Records from a dataset:
Segment Open
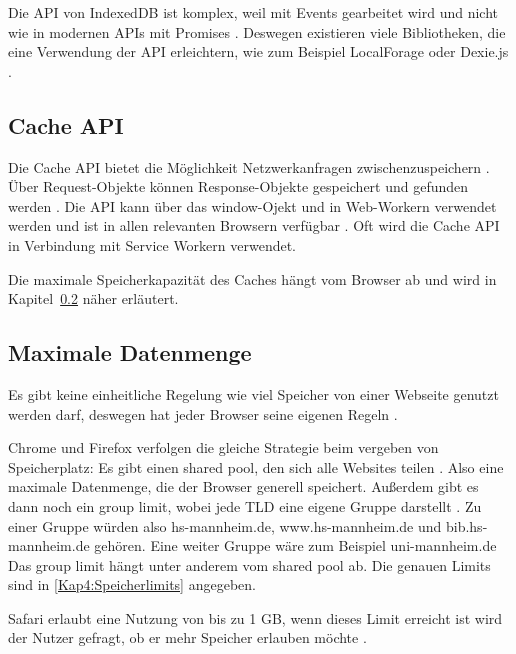 Die \ac{API} von IndexedDB ist komplex, weil mit Events gearbeitet wird und nicht wie in modernen \acp{API} mit Promises \autocite{Hajian2019}. Deswegen existieren viele Bibliotheken, die eine Verwendung der \ac{API} erleichtern, wie zum Beispiel LocalForage oder Dexie.js \autocite{Hajian2019} \autocite{mdn-indexeddb}.

\subsection{Cache API}
Die Cache \ac{API} bietet die Möglichkeit Netzwerkanfragen zwischenzuspeichern \autocite{mdn-cache-api}. Über Request-Objekte können Response-Objekte gespeichert und gefunden werden \autocite{mdn-cache-api}. Die \ac{API} kann über das window-Ojekt und in Web-Workern verwendet werden und ist in allen relevanten Browsern verfügbar \autocite{mdn-cache-api}. Oft wird die Cache \ac{API} in Verbindung mit Service Workern verwendet.

Die maximale Speicherkapazität des Caches hängt vom Browser ab und wird in Kapitel~\ref{Kap4:Datenmenge} näher erläutert. 

\subsection{Maximale Datenmenge}
\label{Kap4:Datenmenge}
Es gibt keine einheitliche Regelung wie viel Speicher von einer Webseite genutzt werden darf, deswegen hat jeder Browser seine eigenen Regeln \autocite{storage-for-the-web}. 

Chrome und Firefox verfolgen die gleiche Strategie beim vergeben von Speicherplatz: Es gibt einen shared pool, den sich alle Websites teilen \autocite{storage-for-the-web} \autocite{mdn-browser-storage-limit}. Also eine maximale Datenmenge, die der Browser generell speichert. Außerdem gibt es dann noch ein group limit, wobei jede \ac{TLD} eine eigene Gruppe darstellt \autocite{mdn-browser-storage-limit}. Zu einer Gruppe würden also hs-mannheim.de, www.hs-mannheim.de und bib.hs-mannheim.de gehören. Eine weiter Gruppe wäre zum Beispiel uni-mannheim.de Das group limit hängt unter anderem vom shared pool ab. Die genauen Limits sind in \autoref{Kap4:Speicherlimits} angegeben.

Safari erlaubt eine Nutzung von bis zu 1 \ac{GB}, wenn dieses Limit erreicht ist wird der Nutzer gefragt, ob er mehr Speicher erlauben möchte \autocite{storage-for-the-web}.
Segment Closed
[Task requirements]
Please give an exact copy of the entries above, from the line with "Service Workern verwendet." down to the line with "Es gibt keine", inclusive, and nothing else.

[Exercise output]
Die Cache \ac{API} bietet die Möglichkeit Netzwerkanfragen zwischenzuspeichern \autocite{mdn-cache-api}. Über Request-Objekte können Response-Objekte gespeichert und gefunden werden \autocite{mdn-cache-api}. Die \ac{API} kann über das window-Ojekt und in Web-Workern verwendet werden und ist in allen relevanten Browsern verfügbar \autocite{mdn-cache-api}. Oft wird die Cache \ac{API} in Verbindung mit Service Workern verwendet.

Die maximale Speicherkapazität des Caches hängt vom Browser ab und wird in Kapitel~\ref{Kap4:Datenmenge} näher erläutert. 

\subsection{Maximale Datenmenge}
\label{Kap4:Datenmenge}
Es gibt keine einheitliche Regelung wie viel Speicher von einer Webseite genutzt werden darf, deswegen hat jeder Browser seine eigenen Regeln \autocite{storage-for-the-web}. 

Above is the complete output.